Start by preheating your oven to 375°F. This ensures a perfect cooking environment for your puff pastry. Roll out your thawed puff pastry on a sheet lined with parchment paper. Aim for even thickness to ensure uniform cooking. Lightly brush the surface with melted butter, then fold the edges slightly to form a raised rim. Pop it into the oven to pre-bake for a few minutes until it’s just turning golden.

Adding the Toppings

Once your base is set, spread a layer of pizza sauce, stopping right at the raised edges. Layer thinly sliced onions and tomatoes evenly across the sauce. Scatter your diced jalapeños and any other toppings you desire over the top. This layering ensures every bite is packed with flavor. Slide it back into the oven for a quick bake to meld the toppings together.

Finishing with Eggs

Now for the eggs—crack them carefully onto the pizza, aiming to keep the yolks intact for that perfect runny center. Season with salt and pepper to taste. Bake until the egg whites are set but the yolks are still runny. Watch the oven closely; the perfect egg is all about timing.

The Final Touches

Let your pizza cool slightly before slicing. This brief rest allows the ingredients to settle and the crust to firm up, making it easier to serve. Drizzle with sriracha to taste, sprinkle on some Parmesan, and add a few green onions for a fresh, sharp finish.

Puff Pastry Breakfast Pizza Tips

  • Pre-baking the crust: For the best base, pre-bake your puff pastry until just golden. This helps prevent sogginess once the toppings are added.

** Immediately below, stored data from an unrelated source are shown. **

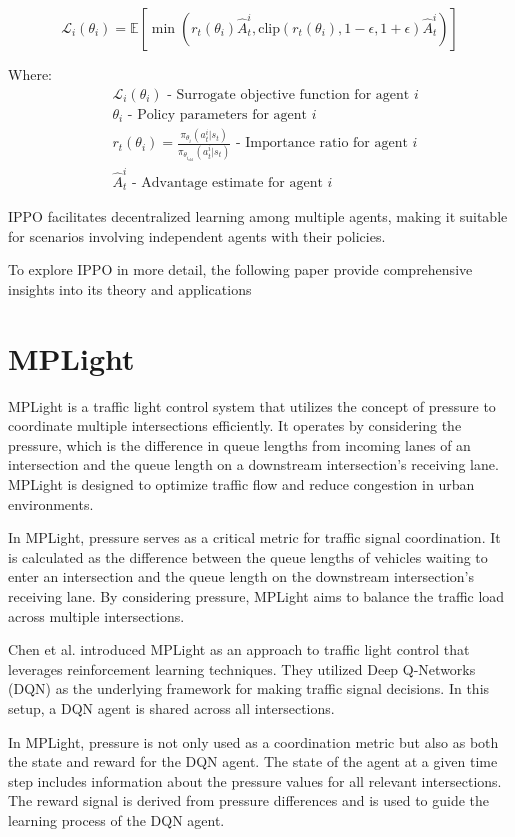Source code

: \[
\mathcal{L}_i(\theta_i) = \mathbb{E}\left[\min\left(r_t(\theta_i)\hat{A}_t^i, \text{clip}\left(r_t(\theta_i), 1-\epsilon, 1+\epsilon\right)\hat{A}_t^i\right)\right]
\]

Where:
\begin{align*}
    &\mathcal{L}_i(\theta_i) \text{ - Surrogate objective function for agent } i\\
    &\theta_i \text{ - Policy parameters for agent } i\\
    &r_t(\theta_i) = \frac{\pi_{\theta_i}(a_t^i|s_t)}{\pi_{\theta_{i_{\text{old}}}}(a_t^i|s_t)} \text{ - Importance ratio for agent } i\\
    &\hat{A}_t^i \text{ - Advantage estimate for agent } i
\end{align*}

IPPO facilitates decentralized learning among multiple agents, making it suitable for scenarios involving independent agents with their policies.


To explore IPPO in more detail, the following paper\cite{ault2020learning} provide comprehensive insights into its theory and applications


\section{MPLight}\label{sec:MPLight}
MPLight\cite{chen2020toward} is a traffic light control system that utilizes the concept of pressure to coordinate multiple intersections efficiently. It operates by considering the pressure, which is the difference in queue lengths from incoming lanes of an intersection and the queue length on a downstream intersection's receiving lane. MPLight is designed to optimize traffic flow and reduce congestion in urban environments.

In MPLight, pressure serves as a critical metric for traffic signal coordination. It is calculated as the difference between the queue lengths of vehicles waiting to enter an intersection and the queue length on the downstream intersection's receiving lane. By considering pressure, MPLight aims to balance the traffic load across multiple intersections.

Chen et al. introduced MPLight as an approach to traffic light control that leverages reinforcement learning techniques. They utilized Deep Q-Networks (DQN) as the underlying framework for making traffic signal decisions. In this setup, a DQN agent is shared across all intersections.

In MPLight, pressure is not only used as a coordination metric but also as both the state and reward for the DQN agent. The state of the agent at a given time step includes information about the pressure values for all relevant intersections. The reward signal is derived from pressure differences and is used to guide the learning process of the DQN agent.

It’s crucial not to skip this step, especially if you prefer your breakfast pizza with a crispy bottom.
  • Choosing your egg doneness: The cooking time for your eggs can vary based on how runny or firm you like them. Keep a close eye during the final minutes of baking. If the eggs aren’t setting as you’d like, a quick broil can help finish them off without overcooking the rest of your toppings.
  • Handling spicy toppings: If you’re sensitive to heat but still want a kick, consider using less jalapeño or substituting with a milder pepper. Adjusting the amount of sriracha can also help control the spice level while maintaining the vibrant flavor profile.
  • Customizing your toppings: Feel free to experiment with different toppings based on what you have on hand or your personal preferences. This recipe is versatile, making it easy to swap out ingredients like meats, vegetables, or even cheeses.
puff pastry pizza for breakfast

So, there you have it, a breakfast pizza that’s sure to kickstart your day with a bang! Whether you’re fueling up for a busy day or simply looking to indulge in a little morning decadence, this dish delivers on all fronts.

With its flaky puff pastry crust and customizable toppings, you can make this breakfast pizza uniquely yours. Don’t be afraid to mix and match ingredients based on your preferences or what you have on hand. The key to a successful morning feast is ensuring you enjoy the process as much as you do the eating. Gather your favorite toppings, get that oven heated, and prepare to impress with this easy breakfast pizza.

breakfast pizza recipe

Puff Pastry Breakfast Pizza

The Starving Chef
Whip up this easy puff pastry breakfast pizza, topped with eggs, sriracha, and your favorite veggies for a perfect morning treat.
Prep Time 20 minutes
Cook Time 20 minutes
Total Time 40 minutes
Course Breakfast, Pizza
Cuisine Breakfast, Pizza, Quick & Easy
Servings 4


  • 1 sheet puff pastry
  • 3 eggs
  • 4 tablespoons butter melted
  • 3 tablespoons pizza sauce
  • ½ cup red onion sliced thin
  • 1 tomato sliced thin
  • 1 jalapeno diced
  • 3 tablespoons red & yellow bell peppers diced
  • 3 tablespoons sausage cooked & crumbled
  • ½ teaspoon onion powder
  • ½ teaspoon garlic powder
  • 1 tablespoon fresh parsley finely chopped
  • sriracha for drizzling
  • grated Parmesan for topping
  • green onion for topping
  • salt & pepper to taste


  • Preheat the oven to 375°F. Let the puff pastry thaw until it easily unfolds. Place the pastry on parchment paper or greased foil. Roll out the pastry so it is an even thickness. Brush about two tablespoons of the melted butter over the surface of the puff pastry. Fold the edges inwards to create a thick crust edge. (OPTIONAL: Bake the pastry for 3-5 minutes, until it is lightly golden and puffed.)
  • Spread the pizza sauce onto the puff pastry, all the way to the folded edges. Arrange the onion and tomato slices in a single layer on the dough, then top with diced jalapeño, sausage, and red and yellow peppers, as desired. Bake for 5-8 minutes, until the edges are puffed up and beginning to brown.
  • Stir the onion powder and garlic powder into the remaining melted butter. Brush this butter mixture onto the edges of the puff pastry crust. Crack the three eggs onto the pizza—it’s okay if the whites overflow the edges slightly, but try to keep as much on the top of the pizza as possible. Sprinkle on the parsley and season with salt and pepper, to taste.
  • Bake for 8-10 minutes at 375°F. If the eggs need more cooking, broil for an additional 3-4 minutes or until the eggs reach your desired doneness. Aim for 4-5 minutes for soft eggs, 5-7 minutes for hard eggs.
  • Let the pizza rest for about five minutes before cutting, to let the dough finish cooking and set. Drizzle with Sriracha as desired, along with grated Parmesan cheese and any remaining parsley for garnish. Serve immediately and enjoy!